The increasing heat load in the lubricating oil system imposes higher requirements on the heat dissipation capacity of the fuel–oil heat exchanger. A Printed Circuit Heat Exchanger (PCHE) has emerged as a promising candidate to substitute for the traditional shell-tube heat exchanger due to its exceptional thermal efficiency and compact design. In this study, a new PCHE configuration is designed which staggered discontinuous fins with modified airfoil fins and cylindrical spoiler columns located at the inlet and outlet to avoid the high-velocity and negative pressure gradient areas while improving strength and flow field uniformity.

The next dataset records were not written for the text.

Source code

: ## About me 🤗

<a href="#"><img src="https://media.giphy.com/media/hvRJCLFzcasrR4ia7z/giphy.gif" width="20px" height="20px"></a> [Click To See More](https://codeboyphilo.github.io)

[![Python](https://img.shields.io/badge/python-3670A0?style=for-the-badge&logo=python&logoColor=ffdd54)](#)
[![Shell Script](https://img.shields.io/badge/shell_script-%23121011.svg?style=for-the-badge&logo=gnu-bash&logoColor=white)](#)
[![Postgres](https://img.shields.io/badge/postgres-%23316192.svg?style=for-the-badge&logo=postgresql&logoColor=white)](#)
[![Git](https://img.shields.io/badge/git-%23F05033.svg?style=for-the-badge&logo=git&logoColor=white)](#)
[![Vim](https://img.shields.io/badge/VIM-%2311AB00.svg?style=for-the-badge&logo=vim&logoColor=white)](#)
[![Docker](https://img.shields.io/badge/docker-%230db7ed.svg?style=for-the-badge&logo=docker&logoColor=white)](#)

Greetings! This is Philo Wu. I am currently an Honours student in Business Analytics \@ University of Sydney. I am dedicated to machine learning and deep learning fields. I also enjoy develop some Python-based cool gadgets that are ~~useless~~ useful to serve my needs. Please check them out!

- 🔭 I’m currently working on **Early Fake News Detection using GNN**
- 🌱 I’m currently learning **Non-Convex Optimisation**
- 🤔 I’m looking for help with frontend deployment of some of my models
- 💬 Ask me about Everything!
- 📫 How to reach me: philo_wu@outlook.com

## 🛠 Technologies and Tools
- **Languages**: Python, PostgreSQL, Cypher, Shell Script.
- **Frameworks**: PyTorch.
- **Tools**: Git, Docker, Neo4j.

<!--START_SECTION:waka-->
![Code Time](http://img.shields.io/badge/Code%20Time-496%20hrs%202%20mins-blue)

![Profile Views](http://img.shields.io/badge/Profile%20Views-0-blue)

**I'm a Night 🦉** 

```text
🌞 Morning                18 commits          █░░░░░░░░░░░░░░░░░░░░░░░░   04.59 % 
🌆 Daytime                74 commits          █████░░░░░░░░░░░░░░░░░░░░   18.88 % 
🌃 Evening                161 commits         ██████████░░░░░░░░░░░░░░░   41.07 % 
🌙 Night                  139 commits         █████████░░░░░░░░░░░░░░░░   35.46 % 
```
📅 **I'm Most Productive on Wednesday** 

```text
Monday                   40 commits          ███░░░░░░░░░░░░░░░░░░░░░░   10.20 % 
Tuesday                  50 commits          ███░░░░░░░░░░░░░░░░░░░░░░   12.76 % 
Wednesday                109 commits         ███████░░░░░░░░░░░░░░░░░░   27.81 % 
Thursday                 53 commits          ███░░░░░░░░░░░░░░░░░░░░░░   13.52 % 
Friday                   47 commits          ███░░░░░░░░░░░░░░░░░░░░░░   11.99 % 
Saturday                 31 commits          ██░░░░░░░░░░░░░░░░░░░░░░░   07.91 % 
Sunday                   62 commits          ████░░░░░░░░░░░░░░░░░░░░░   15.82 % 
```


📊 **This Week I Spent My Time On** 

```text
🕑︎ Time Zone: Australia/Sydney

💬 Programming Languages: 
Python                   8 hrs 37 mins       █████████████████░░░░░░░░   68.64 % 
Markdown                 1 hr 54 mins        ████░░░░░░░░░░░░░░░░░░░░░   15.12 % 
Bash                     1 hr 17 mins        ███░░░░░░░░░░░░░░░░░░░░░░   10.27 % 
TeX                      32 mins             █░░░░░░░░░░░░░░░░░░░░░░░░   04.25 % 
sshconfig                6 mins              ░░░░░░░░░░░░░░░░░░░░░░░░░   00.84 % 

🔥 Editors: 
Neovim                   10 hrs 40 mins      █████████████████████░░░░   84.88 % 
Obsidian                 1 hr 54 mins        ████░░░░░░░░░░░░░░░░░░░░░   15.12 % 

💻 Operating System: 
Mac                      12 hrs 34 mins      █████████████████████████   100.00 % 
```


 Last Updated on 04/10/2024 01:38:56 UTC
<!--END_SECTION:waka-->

Experimental results show that the thermal–hydraulic performance on the oil side is significantly influenced by the inlet temperature because the viscosity varies more sharply with temperature at the same Reynolds number, unlike the fuel side. Further numerical investigations reveal larger regions of high heat flux, high temperature, and high velocity on the oil side at lower inlet temperatures, which lead to increased heat conduction and more effective heat transfer in laminar flow. Additionally, the correlations for the Nusselt number (Nu) and the friction coefficient of fuel and oil in modified airfoil fins PCHE have been developed. Under the laminar flow, the modified airfoil fins PCHE exhibits superior heat transfer, with the Nu being 1.70 times higher than that of airfoil fins (S₁ = 6.0 mm), 2.10 times higher than that of zigzag channels, 2.83 times higher than that of airfoil fins (S₁ = 2.4 mm), and 4.70 times higher than that of straight channels at Re = 396.